Volume II: Filmography

 

FOOLISH FAT FLORA

Advertisement from Reel Life, December 25, 1915. (F-872)

 

(Falstaff)

December 30, 1915 (Thursday)

Length: 1 reel (1,030 feet)

Character: Comedy

Scenario: Lloyd F. Lonergan

Cast: Arthur Cunningham (featured player; as Flora), George E. Mack (Flora's husband), Charles Emerson (automobile owner), George T. Welsh (gardener)
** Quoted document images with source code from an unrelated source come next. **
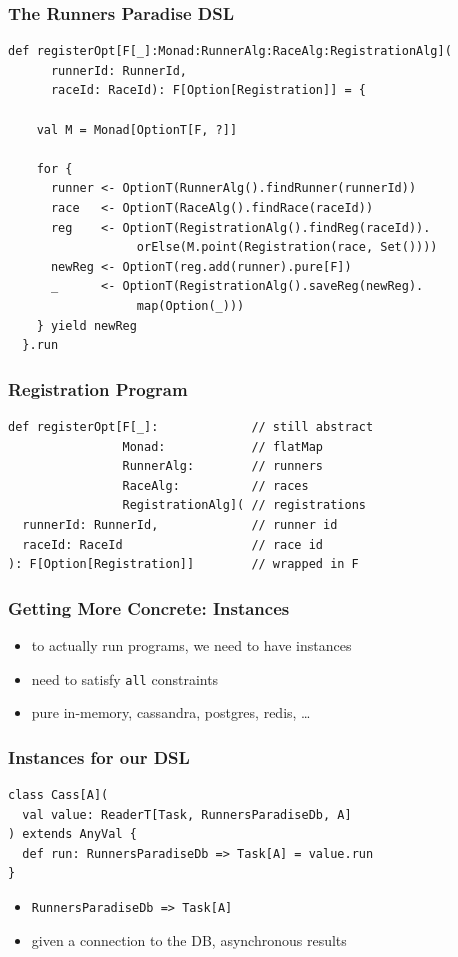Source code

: \documentclass{beamer}
\begin{document}
\begin{frame}[fragile]
  \frametitle{The Runners Paradise DSL}
\begin{verbatim}
def registerOpt[F[_]:Monad:RunnerAlg:RaceAlg:RegistrationAlg](
      runnerId: RunnerId,
      raceId: RaceId): F[Option[Registration]] = {

    val M = Monad[OptionT[F, ?]]

    for {
      runner <- OptionT(RunnerAlg().findRunner(runnerId))
      race   <- OptionT(RaceAlg().findRace(raceId))
      reg    <- OptionT(RegistrationAlg().findReg(raceId)).
                  orElse(M.point(Registration(race, Set())))
      newReg <- OptionT(reg.add(runner).pure[F])
      _      <- OptionT(RegistrationAlg().saveReg(newReg).
                  map(Option(_)))
    } yield newReg
  }.run
\end{verbatim}
\end{frame}

\begin{frame}[fragile]
  \frametitle{Registration Program}
\begin{verbatim}
def registerOpt[F[_]:             // still abstract
                Monad:            // flatMap
                RunnerAlg:        // runners
                RaceAlg:          // races
                RegistrationAlg]( // registrations
  runnerId: RunnerId,             // runner id
  raceId: RaceId                  // race id
): F[Option[Registration]]        // wrapped in F
\end{verbatim}
\end{frame}

\begin{frame}
  \frametitle{Getting More Concrete: Instances}
  \begin{itemize}
  \item to actually run programs, we need to have instances
  \item need to satisfy \texttt{all} constraints
  \item pure in-memory, cassandra, postgres, redis, \dots{}
  \end{itemize}
\end{frame}

\begin{frame}
  \frametitle{Instances for our DSL}
\begin{verbatim}
class Cass[A](
  val value: ReaderT[Task, RunnersParadiseDb, A]
) extends AnyVal {
  def run: RunnersParadiseDb => Task[A] = value.run
}
\end{verbatim}
  \begin{itemize}
  \item \texttt{RunnersParadiseDb => Task[A]}
  \item given a connection to the DB, asynchronous results
  \end{itemize}
\end{frame}
\end{document}
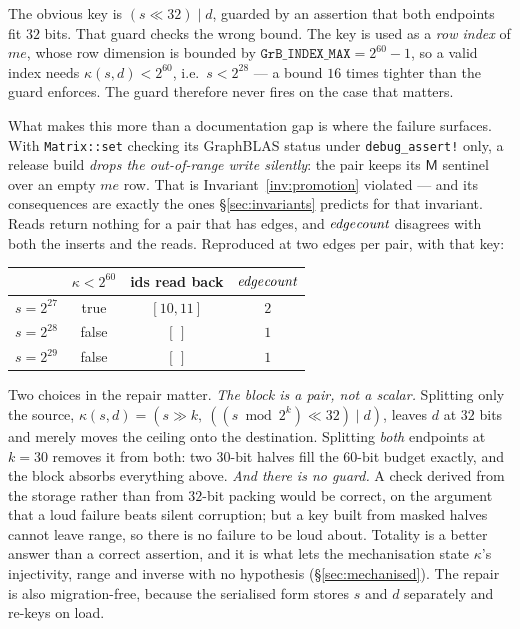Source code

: \documentclass[11pt,a4paper]{article}
\theoremstyle{plain}
\theoremstyle{definition}
\theoremstyle{remark}
\newcommand{\M}{\mathsf{M}}
\begin{document}
The obvious key is $(s \ll 32) \mathbin{|} d$, guarded by an assertion that
both endpoints fit $32$ bits. That guard checks the wrong bound. The key is used
as a \emph{row index} of $me$, whose row dimension is bounded by
$\texttt{GrB\_INDEX\_MAX} = 2^{60}-1$, so a valid index needs
$\kappa(s,d) < 2^{60}$, i.e.\ $s < 2^{28}$ --- a bound $16$ times tighter than
the guard enforces. The guard therefore never fires on the case that matters.

What makes this more than a documentation gap is where the failure surfaces.
With \texttt{Matrix::set} checking its GraphBLAS status under
\texttt{debug\_assert!} only, a release build \emph{drops the out-of-range write
silently}: the pair keeps its $\M$ sentinel over an empty $me$ row. That is
Invariant~\ref{inv:promotion} violated --- and its consequences are exactly the
ones \S\ref{sec:invariants} predicts for that invariant. Reads return nothing
for a pair that has edges, and $\textit{edge\/count}$ disagrees with both the
inserts and the reads. Reproduced at two edges per pair, with that key:

\begin{center}
\begin{tabular}{@{}lccc@{}}
\toprule
& $\kappa < 2^{60}$ & ids read back & $\textit{edge\/count}$ \\
\midrule
$s = 2^{27}$ & true  & $[10, 11]$ & $2$ \\
$s = 2^{28}$ & false & $[\,]$     & $1$ \\
$s = 2^{29}$ & false & $[\,]$     & $1$ \\
\bottomrule
\end{tabular}
\end{center}

Two choices in the repair matter. \emph{The block is a pair, not a scalar.}
Splitting only the source, $\kappa(s,d) = (s \gg k,\ ((s \bmod 2^{k}) \ll 32)
\mathbin{|} d)$, leaves $d$ at $32$ bits and merely moves the ceiling onto the
destination. Splitting \emph{both} endpoints at $k = 30$ removes it from both:
two $30$-bit halves fill the $60$-bit budget exactly, and the block absorbs
everything above. \emph{And there is no guard.} A check derived from the
storage rather than from $32$-bit packing would be correct, on the argument that
a loud failure beats silent corruption; but a key built from masked halves
cannot leave range, so there is no failure to be loud about. Totality is a
better answer than a correct assertion, and it is what lets the mechanisation
state $\kappa$'s injectivity, range and inverse with no hypothesis
(\S\ref{sec:mechanised}). The repair is also migration-free, because the
serialised form stores $s$ and $d$ separately and re-keys on load.
\end{document}
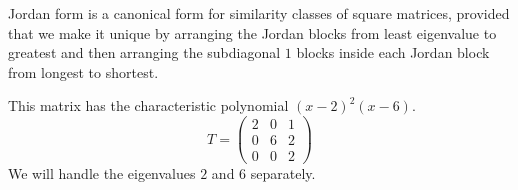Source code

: Jordan form is a canonical form for similarity classes of square
matrices,
provided that we make it unique by arranging the
Jordan blocks from least eigenvalue to greatest and then
arranging the subdiagonal $1$ blocks inside each Jordan block from 
longest to shortest.

\begin{example} \label{ex:FirstJordForm}
This matrix 
has the characteristic polynomial \( (x-2)^2(x-6) \).
\begin{equation*}
   T=
   \begin{pmatrix}
     2  &0  &1  \\
     0  &6  &2  \\
     0  &0  &2
   \end{pmatrix}
\end{equation*}
We will handle the eigenvalues $2$ and $6$ separately.


\end{example}
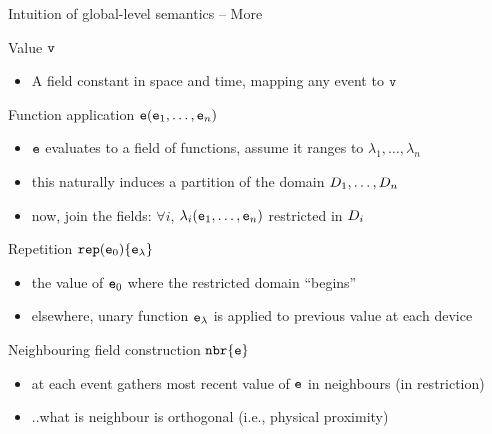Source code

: \documentclass[presentation, 8pt]{beamer}\mode<presentation>{\usetheme{AMSBolognaFC}}
\begin{document}
\begin{frame}[fragile]{Intuition of global-level semantics -- More}
\begin{exampleblock}{Value $\texttt{v}$}
	\begin{itemize}
	\item A field constant in space and time, mapping any event to $\texttt{v}$
	\end{itemize}
	\end{exampleblock}
	\begin{exampleblock}{Function application ${\texttt{e}} (\texttt{e}_1,\ldots,\texttt{e}_n)$}
	\begin{itemize}
	\item $\texttt{e}$ evaluates to a field of functions, assume it ranges to $\lambda_1,\ldots,\lambda_n$
	\item this naturally induces a partition of the domain $D_1,\ldots,D_n$
	\item now, join the fields: $\forall i$, $\lambda_i (\texttt{e}_1,\ldots,\texttt{e}_n)$ restricted in $D_i$
	\end{itemize}
	\end{exampleblock}
	\begin{exampleblock}{Repetition $\texttt{rep}(\texttt{e}_0)\{\texttt{e}_\lambda\}$}
	\begin{itemize}
	\item the value of $\texttt{e}_0$ where the restricted domain ``begins''
	\item elsewhere, unary function $\texttt{e}_\lambda$ is applied to previous value at each device
	\end{itemize}
	\end{exampleblock}
	\begin{exampleblock}{Neighbouring  field construction $\texttt{nbr}\{\texttt{e}\}$}
	\begin{itemize}
	\item at each event gathers most recent value of $\texttt{e}$ in neighbours (in restriction)
	\item ..what is neighbour is orthogonal (i.e., physical proximity)
	\end{itemize}
	\end{exampleblock}
\end{frame}
\end{document}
Notes: 1. This film was also listed as Foolish, Fat Flora (with comma after first word) in several notices, including in the title to the synopsis published in Reel Life, December 25, 1915. 2. The title was listed erroneously as Foolish Fate Flora in several schedules in The Moving Picture World (e.g., issue of January 22, 1916).

 

ADVERTISEMENT, Reel Life, December 25, 1915:

"Arthur Cunningham as Flora will floor you."

 

SYNOPSIS, Reel Life, December 25, 1915:

"Every time Flora tests the scales she finds her weight has increased. At last she drops an Indian club out of the window on the gardener's head. His hose slews around, the stream of water hits Flora's husband, who fights the gardener, the gardener loses a job, and the husband gains a cold - but poor Flora is not deprived of a single fraction of a pound. Flora reads an article explaining that the way to 'shed fat and acquire a figure' is to 'dress on the floor, work on the floor, and eat and sleep on the floor.' Flora has all the furniture moved out of the house. Horrified neighbors have her arrested. At the door of the jail she meets her husband. He is accused of wrecking an auto tire with a plate. Flora's husband proves that it was all the fault of his wife. Nevertheless, both are locked up. Flora rejoices. Prison fare, she has heard, is very bad, and she is happy in the belief that life behind the bars will train her down."

 

REVIEW, The Moving Picture World, December 25, 1915:

"This is a take off on the fat woman who tries to grow thin. The comedy is an amusing one and free from vulgarity. Flora, much distressed because of her rapid increase in weight, takes to following advice which she finds in a newspaper, which suggests the use of the floor for eating, sleeping, and the performance of all the daily domestic duties."